Citroen had a very creative moment when they decided to replace their tired, traditional car brochures with an augmented reality-style brochure for the C3 Picasso. It basically meant that prospective customers could enjoy a 3D demo in the palm of their hands.
BMW uses augmented reality for training purposes, as it’s a guaranteed to really connect with staff. Engineers are given special glasses that overlay virtual information about how to build or repair their vehicles.
Are you pitching for something and you need to stand out from the competition? That was Eurocopter’s problem, and they got round that by bringing 3D models to life. The result was 111 orders in two days for their new EC175 helicopter.
The Invisible World of Augmented Reality
Usually, the first rule of advertising is to make your brand as visible as possible, but for the last few years, marketers have been flipping the concept on its head and creating ‘invisible’ adverts, with the help of augmented reality technology.
Augmented reality is a means of linking the real world and the virtual world through digital technology, creating composite view of the world. The technology overlays computer-generated content such as video, graphics, text, sound or GPS data on to real-world images, captured on smart phones, tablets or through hi-tech glasses.
From a marketing perspective, augmented reality has dramatically transformed the way that companies and consumers interact with one another. It has enabled brands to turn one-dimensional communications into vibrant, interactive brand experiences that resonate with consumers at a profound level, as the following examples demonstrate.
In 2012, LYNX launched their unisex scent, Anarchy, using a clever augmented reality campaign. The concept used an abandoned house, where the windows were replaced with special LED screens. For passers-by, the screens would appear blank, but as soon as they were handed a pair of LYNX sunglasses, they were able to see a series of sexy and anarchic things going on within the house.
As a world first, the invisible ad campaign was highly innovative and successful in creating buzz and driving a strong and clear message to its target market, (consisting of young party-goers), through interactive creativity.
Take a Picture
As smart phones continue to proliferate our daily offering, it is becoming increasingly important to incorporate immersive experiences into a mobile setting, which is exactly what Toronto-based artists Brad Blucher and Kyle Clements did with their ‘Take a Picture’ augmented reality exhibition.

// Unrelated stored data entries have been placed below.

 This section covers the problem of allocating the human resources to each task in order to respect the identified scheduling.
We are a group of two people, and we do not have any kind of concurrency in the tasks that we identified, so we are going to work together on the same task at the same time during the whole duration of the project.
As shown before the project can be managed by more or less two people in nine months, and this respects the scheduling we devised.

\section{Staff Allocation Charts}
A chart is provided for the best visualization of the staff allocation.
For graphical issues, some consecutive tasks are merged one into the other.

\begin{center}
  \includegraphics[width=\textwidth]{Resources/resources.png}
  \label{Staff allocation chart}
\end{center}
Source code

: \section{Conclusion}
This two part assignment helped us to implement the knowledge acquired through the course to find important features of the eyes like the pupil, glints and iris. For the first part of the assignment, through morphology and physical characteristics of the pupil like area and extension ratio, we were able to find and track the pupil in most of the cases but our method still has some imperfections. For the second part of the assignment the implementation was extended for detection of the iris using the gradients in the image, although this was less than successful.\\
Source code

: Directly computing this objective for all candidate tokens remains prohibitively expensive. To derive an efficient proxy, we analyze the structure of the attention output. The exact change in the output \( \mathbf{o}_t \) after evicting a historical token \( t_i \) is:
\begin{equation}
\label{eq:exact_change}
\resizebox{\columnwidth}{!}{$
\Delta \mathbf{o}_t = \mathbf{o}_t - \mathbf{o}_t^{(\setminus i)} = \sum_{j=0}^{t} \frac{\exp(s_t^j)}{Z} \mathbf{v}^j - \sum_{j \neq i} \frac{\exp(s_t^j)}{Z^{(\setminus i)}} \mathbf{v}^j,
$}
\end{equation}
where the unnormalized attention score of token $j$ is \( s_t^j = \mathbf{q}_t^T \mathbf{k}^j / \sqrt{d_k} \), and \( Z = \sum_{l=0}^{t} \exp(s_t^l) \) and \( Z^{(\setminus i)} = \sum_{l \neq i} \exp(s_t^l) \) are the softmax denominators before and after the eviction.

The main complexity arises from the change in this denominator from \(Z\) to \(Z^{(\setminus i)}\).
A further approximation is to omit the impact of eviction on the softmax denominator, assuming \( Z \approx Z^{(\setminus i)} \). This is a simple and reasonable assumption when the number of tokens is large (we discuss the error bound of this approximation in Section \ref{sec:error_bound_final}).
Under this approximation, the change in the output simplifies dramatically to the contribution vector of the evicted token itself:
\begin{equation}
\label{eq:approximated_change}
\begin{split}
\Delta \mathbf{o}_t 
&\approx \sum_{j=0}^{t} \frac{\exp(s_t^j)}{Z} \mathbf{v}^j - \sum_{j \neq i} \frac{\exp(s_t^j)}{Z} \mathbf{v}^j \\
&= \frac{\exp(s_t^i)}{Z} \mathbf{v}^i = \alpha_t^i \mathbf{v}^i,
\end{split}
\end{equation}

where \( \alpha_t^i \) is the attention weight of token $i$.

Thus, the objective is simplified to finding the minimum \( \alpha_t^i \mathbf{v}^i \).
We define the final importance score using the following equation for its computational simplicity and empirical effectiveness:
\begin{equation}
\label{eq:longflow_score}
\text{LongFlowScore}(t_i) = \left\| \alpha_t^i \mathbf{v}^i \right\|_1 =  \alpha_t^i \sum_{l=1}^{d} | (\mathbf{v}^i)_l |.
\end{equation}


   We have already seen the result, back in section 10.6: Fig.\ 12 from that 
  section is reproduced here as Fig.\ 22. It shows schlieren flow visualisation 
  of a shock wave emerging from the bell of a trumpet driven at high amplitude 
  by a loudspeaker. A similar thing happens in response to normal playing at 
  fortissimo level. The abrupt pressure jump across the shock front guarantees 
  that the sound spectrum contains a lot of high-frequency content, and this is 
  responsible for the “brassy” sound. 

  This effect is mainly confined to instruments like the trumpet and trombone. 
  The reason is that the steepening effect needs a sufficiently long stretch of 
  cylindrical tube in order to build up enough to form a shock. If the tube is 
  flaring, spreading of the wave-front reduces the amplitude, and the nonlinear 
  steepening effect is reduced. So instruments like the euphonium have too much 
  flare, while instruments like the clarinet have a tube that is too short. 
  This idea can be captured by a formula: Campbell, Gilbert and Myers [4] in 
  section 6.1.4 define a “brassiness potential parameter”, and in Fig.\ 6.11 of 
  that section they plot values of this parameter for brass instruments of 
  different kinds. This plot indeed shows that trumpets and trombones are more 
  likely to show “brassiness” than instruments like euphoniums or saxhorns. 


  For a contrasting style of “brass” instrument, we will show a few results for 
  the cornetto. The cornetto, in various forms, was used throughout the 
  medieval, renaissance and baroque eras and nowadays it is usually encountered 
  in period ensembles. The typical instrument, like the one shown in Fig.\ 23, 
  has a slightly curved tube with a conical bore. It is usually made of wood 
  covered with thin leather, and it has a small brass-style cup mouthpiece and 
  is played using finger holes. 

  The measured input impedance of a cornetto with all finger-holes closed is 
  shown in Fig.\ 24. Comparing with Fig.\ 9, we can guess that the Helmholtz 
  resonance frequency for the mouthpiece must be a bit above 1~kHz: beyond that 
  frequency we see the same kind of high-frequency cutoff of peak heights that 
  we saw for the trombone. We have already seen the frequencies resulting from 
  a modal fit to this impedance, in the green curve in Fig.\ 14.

The artists explored the relationship between digital cameras and social media, by creating paintings which looked like blank canvases to the naked eye, but what the viewer could not see was the mass of wires, circuit boards and LEDs, which were strategically placed below the surface of the canvas, to create an image.
The light from the LEDs was outside the range of human vision, but was visible to a camera phone/digital camera screen. The camera sensor picked up the light and displayed the image, making the invisible visible. The innovative exhibition generated a lot of interest and provided attendees with an extremely memorable and immersive augmented experience.
Whichever marketing route you choose, business is tougher than ever and you’ll only be limited by your imagination. Augmented reality offers you a way of reaching out to customers like never before.